Jean Jauniaux, le 6 décembre 2023.
On se souvient de l’intérêt suscité, dans sa version anglaise et dans sa version française, du premier livre de l’avocat de droit international Philippe Sands. Retour à Lemberg en près de 800 pages faisait le récit passionnant et bouleversant de la naissance des concepts de « crime contre l’humanité » et de « génocide ». Ce sont deux juristes, originaire de la ville de Lemberg (dont les nom actuel est Lviv) qui en furent à l’origine. Le premier a été développé par Hersch Lauterpacht, le second par Raphaël Lemkin, tous deux étudiants en droit dans cette même université dans les années 20. Le hasard d’une conférence qu’il allait donner dans l’hémicycle de l’Université de Lviv fit prendre conscience à Philippe Sands de cette interaction entre le destin de ces deux juristes, dont les concepts jouèrent un rôle décisif lors du procès de Nuremberg, et celui de son propre grand-père, Léon Buccholz qui, en fuyant la ville, échappa à l’Holocauste qui décima sa famille. C’est à Lemberg également que Hans Frank l’avocat personnel de Hitler, nommé Gouverneur général de la Pologne annonça en 1942 le déclenchement de la « Solution finale ». Comme l’indique Philippe Sands dans la préface de l’édition française de son « livre le plus exigeant et le plus personnel », il s’agit d’un « livre sur l’identité et le silence (…) mais aussi sur la découverte des secrets de ma propre famille et l’enquête sur l’origine personnelle de deux crimes internationaux qui m’occupent dans ma vie professionnelle au quotidien, le génocide et le crime contre l’humanité. »
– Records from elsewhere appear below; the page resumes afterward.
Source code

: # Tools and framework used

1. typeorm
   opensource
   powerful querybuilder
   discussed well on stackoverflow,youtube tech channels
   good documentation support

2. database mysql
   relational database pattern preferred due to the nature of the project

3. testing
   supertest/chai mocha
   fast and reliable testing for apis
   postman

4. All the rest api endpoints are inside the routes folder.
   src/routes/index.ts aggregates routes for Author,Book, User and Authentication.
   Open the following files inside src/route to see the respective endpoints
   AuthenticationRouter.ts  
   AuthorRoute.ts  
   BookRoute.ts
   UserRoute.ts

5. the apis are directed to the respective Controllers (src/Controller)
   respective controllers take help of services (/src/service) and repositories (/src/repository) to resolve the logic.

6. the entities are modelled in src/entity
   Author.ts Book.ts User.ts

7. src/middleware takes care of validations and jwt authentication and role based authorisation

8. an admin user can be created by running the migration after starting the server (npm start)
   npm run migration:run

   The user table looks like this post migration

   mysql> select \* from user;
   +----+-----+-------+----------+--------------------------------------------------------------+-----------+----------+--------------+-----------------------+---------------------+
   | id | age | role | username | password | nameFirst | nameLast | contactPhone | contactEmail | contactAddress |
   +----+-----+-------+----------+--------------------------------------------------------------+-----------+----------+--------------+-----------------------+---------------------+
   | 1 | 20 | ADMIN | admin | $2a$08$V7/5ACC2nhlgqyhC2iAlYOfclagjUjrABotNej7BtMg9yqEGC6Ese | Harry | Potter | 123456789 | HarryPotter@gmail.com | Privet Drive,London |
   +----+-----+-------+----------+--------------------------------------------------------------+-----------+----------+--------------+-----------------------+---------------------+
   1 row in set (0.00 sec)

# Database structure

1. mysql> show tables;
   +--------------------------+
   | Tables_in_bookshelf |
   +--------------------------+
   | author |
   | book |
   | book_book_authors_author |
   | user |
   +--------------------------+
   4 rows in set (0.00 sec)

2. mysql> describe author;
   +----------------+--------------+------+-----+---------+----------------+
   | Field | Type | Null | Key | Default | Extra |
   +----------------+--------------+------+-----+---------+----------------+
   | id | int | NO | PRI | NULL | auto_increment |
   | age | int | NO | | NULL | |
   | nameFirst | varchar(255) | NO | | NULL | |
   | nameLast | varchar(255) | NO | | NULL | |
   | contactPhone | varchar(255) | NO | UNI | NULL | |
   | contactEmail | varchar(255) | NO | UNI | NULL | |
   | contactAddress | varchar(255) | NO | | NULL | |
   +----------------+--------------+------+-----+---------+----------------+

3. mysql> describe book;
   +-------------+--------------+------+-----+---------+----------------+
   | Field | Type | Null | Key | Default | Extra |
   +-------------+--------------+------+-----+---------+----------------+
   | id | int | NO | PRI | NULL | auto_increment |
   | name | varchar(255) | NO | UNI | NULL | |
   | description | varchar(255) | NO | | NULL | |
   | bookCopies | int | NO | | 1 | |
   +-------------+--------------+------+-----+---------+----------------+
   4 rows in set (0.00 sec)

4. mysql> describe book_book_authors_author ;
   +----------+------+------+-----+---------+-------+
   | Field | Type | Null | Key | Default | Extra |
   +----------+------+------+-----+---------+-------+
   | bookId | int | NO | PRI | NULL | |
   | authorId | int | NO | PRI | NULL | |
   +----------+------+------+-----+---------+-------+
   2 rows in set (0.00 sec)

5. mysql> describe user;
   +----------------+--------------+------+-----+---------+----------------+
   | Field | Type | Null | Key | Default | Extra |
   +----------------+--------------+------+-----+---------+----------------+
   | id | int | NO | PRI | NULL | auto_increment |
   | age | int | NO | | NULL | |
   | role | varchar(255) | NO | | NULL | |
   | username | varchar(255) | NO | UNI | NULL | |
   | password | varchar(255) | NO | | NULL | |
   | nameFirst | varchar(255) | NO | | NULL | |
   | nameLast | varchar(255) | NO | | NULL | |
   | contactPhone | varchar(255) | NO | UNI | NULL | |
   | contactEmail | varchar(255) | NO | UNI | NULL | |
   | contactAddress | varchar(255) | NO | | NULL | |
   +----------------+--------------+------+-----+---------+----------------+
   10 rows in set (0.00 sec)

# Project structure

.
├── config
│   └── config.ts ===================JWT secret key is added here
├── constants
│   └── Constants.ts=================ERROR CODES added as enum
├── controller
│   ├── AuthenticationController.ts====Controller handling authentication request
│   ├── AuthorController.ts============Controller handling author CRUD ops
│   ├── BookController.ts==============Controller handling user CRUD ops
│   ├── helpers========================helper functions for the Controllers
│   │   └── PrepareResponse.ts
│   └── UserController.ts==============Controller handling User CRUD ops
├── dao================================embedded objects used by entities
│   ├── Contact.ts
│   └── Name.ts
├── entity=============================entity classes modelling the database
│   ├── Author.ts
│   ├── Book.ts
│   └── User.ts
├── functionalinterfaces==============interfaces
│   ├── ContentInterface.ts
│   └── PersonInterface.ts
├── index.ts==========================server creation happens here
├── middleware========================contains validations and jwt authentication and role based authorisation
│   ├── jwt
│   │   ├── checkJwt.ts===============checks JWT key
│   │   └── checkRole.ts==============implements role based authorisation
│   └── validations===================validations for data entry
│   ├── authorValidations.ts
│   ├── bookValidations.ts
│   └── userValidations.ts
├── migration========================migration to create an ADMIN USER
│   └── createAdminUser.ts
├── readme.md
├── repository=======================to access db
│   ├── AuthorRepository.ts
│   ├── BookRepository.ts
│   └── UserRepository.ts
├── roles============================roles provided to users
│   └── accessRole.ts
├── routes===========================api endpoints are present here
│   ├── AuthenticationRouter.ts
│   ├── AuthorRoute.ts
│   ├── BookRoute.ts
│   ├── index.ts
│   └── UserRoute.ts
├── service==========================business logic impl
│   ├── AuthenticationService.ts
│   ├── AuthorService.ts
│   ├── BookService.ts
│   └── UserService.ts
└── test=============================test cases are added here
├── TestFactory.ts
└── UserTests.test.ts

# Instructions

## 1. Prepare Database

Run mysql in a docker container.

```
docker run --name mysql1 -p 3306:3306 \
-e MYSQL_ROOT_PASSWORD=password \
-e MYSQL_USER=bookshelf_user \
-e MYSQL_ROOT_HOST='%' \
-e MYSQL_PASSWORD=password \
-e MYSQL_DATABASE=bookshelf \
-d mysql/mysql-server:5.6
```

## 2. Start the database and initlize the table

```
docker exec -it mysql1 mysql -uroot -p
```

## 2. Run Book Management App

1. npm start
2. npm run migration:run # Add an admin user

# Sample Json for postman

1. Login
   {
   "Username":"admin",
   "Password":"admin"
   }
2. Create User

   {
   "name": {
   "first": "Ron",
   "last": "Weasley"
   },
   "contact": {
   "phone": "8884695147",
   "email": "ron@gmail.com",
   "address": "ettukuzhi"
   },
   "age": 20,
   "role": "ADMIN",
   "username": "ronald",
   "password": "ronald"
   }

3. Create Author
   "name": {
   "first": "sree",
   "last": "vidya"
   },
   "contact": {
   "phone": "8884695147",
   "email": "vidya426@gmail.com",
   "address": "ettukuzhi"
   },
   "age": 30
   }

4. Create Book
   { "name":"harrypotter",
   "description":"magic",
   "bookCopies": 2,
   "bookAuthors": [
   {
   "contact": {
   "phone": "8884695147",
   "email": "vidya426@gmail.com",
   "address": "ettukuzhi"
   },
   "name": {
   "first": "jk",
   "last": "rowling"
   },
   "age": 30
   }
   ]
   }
Ce premier ouvrage fut bien vite suivi de celui qui allait s’intéresser à Otto von Wächter, haut dignitaire nazi qui devint gouverneur de Cracovie en Pologne puis du district de Galicie. Entrelaçant enquête personnelle sur les lieux, recherche des sources historiques, collecte de témoignages (notamment du fils de Hans Frank, Niklas, devenu un ami de Sands et du fils de Otto von Wächter, Horst) , comme il le fit pour Retour à Lemberg, Philippe Sands donne à lire un deuxième récit , qui se lit d’une traite, entrelaçant les démarches de l’historien, du juriste, du journaliste d’investigation et du mémorialiste. Le lecteur ne manque pas, au fil de ces deux livres, d’aller visionner sur internet le film documentaire qu’il tourna simultanément à son enquête : My Nazi Legacy : What our fathers did (BBC, 2015).
En 2023, c’est à un nouveau dévoilement que nous invite Philippe Sands : celui de l’exil forcé (qualifié dans le droit international de crime contre l’humanité) de la population de l’archipel des Chagos et, notamment se son île principale Diégo Garcia après l’indépendance de Maurice au printemps 1968. Cette indépendance fut accordée par la Grande Bretagne à la condition que le territoire mauricien soit scindé et que l’archipel des Chagos en soit séparé pour devenir de facto la « dernière colonie » de la Couronne britannique. Philippe Sands, mandaté par Maurice pour que soit reconnu et jugé ce crime contre l’humanité, raconte le demi-siècle de combat incarné par une des victimes Liseby Elysé pour qu’enfin la Cour internationale de Justice à La Haye lui donne raison et lui permette, ainsi que toutes et ceux qui en ont été chassés, de se réinstaller sur l’île de leurs ancêtres.
Comme l’indique l’avocat, « présenter un cas à une instance de justice, c’est raconter une histoire… » Philippe Sands y réussit ici, une nouvelle fois, avec éclat. « Cette affaire pénètre au cœur même de la notion de système judiciaire, illustrant la façon dont l’état de droit protège les plus faibles et les plus vulnérables contre les excès des puissants ».
Pour y arriver, il faut l’expertise exceptionnelle, l’acharnement infatigable de Sands et de son équipe, le recours à tout l’éventail -parfois le plus étonnant- des juridictions et des jurisprudences, mais surtout cette empathie que Sands déploie pour placer, comme le préconisait Hersch Lauterpacht, « les droits et les devoirs de l’individu au cœur de la loi constitutionnelle du monde ».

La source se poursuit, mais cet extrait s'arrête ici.